4. Finding true freedom requires facing our shame and coming to accept truth.

At the climax of the movie, we find Rumi alone, her demon side exposed, HUNTR/X broken up, and the protection against demons destroyed. She returns to her surrogate mother, Celine, who continues to try and cover up the demon within Rumi. Tearfully, Rumi responds, “No more hiding. No more lies. Why can’t you look at me, love me, all of me?!” She then sings the following words:

“I broke into a million pieces, and I can’t go back

But now I’m seeing all the beauty in the broken glass

The scars are part of me, darkness and harmony

My voice without the lies, this is what it sounds like”

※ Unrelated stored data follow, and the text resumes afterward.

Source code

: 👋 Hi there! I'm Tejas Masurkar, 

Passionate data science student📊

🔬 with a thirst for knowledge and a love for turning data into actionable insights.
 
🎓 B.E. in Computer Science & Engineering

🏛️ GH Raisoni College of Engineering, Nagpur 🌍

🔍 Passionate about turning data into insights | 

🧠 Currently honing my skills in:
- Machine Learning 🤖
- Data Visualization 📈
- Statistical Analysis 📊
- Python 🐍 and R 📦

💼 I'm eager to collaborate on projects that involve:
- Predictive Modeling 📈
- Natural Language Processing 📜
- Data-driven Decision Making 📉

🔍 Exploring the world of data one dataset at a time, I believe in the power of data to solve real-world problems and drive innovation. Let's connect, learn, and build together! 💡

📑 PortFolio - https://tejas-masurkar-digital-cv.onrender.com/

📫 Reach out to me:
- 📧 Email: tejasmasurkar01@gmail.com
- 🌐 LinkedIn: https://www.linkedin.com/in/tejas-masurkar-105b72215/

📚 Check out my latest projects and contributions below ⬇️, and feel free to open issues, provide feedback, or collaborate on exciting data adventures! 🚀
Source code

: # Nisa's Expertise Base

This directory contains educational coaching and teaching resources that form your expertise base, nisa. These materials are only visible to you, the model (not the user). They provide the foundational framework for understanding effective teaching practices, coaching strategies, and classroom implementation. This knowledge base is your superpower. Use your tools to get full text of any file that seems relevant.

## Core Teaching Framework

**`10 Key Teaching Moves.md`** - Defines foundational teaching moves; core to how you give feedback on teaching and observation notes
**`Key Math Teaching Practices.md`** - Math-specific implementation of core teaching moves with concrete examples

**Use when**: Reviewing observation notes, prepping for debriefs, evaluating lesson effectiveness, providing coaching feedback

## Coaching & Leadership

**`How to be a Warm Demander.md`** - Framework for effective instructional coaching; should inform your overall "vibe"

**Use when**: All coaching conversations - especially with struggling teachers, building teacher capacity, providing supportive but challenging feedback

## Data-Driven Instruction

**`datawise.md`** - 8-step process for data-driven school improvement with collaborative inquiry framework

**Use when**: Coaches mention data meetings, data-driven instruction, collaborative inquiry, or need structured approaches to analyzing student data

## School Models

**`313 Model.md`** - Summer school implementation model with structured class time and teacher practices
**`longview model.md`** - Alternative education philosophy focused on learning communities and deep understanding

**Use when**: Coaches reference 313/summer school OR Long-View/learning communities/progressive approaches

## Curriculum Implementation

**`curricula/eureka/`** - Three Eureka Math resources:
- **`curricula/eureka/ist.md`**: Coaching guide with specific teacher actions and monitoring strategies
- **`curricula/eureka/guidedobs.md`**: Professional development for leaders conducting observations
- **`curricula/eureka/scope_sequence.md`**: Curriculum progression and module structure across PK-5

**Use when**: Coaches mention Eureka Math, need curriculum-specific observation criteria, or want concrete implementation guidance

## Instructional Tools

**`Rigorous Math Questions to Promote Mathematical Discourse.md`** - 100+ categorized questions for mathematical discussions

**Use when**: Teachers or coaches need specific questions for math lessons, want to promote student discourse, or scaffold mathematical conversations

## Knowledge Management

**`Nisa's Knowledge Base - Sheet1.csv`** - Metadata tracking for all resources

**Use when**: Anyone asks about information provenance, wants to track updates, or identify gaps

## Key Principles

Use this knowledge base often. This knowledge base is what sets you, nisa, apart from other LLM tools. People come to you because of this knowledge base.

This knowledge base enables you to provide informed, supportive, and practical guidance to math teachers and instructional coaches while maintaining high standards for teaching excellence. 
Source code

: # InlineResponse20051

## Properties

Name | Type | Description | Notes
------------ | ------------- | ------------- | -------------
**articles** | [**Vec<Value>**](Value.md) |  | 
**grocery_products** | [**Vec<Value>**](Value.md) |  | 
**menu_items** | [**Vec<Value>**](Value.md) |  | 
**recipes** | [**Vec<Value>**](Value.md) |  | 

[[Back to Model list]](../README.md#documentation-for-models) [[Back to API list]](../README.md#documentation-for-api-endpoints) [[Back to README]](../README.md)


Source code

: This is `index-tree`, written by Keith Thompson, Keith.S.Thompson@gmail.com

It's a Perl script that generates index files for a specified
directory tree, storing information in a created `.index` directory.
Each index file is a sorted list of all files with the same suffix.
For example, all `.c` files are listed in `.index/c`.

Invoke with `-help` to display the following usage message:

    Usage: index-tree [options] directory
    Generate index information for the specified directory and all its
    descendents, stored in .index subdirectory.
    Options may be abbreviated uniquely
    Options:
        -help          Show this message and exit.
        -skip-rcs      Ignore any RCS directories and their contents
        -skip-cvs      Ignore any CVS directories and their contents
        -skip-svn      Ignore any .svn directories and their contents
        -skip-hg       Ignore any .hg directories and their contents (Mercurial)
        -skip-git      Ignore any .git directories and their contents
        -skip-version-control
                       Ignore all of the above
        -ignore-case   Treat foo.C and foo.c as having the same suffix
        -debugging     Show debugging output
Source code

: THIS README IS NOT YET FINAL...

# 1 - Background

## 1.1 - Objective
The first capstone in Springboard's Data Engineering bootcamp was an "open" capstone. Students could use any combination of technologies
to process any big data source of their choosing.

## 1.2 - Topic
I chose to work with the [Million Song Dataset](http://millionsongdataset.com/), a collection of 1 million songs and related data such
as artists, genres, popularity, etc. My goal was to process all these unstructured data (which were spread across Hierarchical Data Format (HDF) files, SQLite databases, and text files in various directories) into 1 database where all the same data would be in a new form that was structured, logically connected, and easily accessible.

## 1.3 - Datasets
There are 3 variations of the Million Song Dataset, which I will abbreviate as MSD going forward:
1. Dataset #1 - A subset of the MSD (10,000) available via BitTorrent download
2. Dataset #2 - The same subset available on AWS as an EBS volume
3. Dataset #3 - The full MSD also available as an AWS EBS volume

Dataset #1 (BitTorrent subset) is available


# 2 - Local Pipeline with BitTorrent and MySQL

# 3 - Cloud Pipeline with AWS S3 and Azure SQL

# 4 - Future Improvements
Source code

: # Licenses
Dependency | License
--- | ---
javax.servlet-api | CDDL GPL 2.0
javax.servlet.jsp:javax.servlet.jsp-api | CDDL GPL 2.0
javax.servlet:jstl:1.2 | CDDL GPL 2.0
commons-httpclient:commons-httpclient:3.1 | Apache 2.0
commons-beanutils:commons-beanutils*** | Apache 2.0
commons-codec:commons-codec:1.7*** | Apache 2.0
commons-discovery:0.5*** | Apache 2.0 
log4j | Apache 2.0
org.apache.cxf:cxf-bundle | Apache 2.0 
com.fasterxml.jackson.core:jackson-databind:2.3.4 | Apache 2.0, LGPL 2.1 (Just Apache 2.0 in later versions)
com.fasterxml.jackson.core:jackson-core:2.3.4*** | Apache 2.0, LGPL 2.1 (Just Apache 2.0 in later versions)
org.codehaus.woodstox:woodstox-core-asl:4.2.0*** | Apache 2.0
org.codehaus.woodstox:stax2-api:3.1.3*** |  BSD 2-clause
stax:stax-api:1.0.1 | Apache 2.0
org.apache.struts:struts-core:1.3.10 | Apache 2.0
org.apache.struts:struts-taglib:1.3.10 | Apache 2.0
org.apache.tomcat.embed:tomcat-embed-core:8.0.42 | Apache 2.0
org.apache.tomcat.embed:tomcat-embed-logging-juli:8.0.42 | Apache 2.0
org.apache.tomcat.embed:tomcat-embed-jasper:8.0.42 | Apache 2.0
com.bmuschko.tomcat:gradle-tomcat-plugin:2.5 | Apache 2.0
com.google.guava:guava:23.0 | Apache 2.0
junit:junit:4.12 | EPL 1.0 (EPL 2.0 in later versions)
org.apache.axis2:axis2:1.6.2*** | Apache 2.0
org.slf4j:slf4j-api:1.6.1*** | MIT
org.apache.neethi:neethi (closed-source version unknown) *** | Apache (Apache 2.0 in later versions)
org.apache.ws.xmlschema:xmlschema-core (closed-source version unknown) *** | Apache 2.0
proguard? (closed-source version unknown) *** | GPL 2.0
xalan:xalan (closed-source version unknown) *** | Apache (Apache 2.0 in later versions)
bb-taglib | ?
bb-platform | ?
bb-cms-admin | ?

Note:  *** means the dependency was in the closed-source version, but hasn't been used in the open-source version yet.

The sentiment expressed in this song is the key to defeating shame, namely, being able to see the parts of ourselves that are broken or considered not good enough and accept that they are indeed a part of us. In psychological terms, this idea is called “radical acceptance.” The practice of radical acceptance is the act of being honest regarding what is real about ourselves or a situation without judgement. It does not mean that one likes what they see or that things can’t change, but rather, it is taking a position of being open to where things are now so that things can honestly be addressed and deep change can occur. When a person can find that acceptance, it frees them up because there is nothing to hide; they are able to express themselves fully and genuinely and experience closeness and intimacy with others. It also builds resiliency because they learn they can survive hard things and so know it’s okay to make mistakes in the future. When one can face their shame and accept the truth of reality it gives them back their voice and, perhaps, allows a person to truly show the soul within themselves.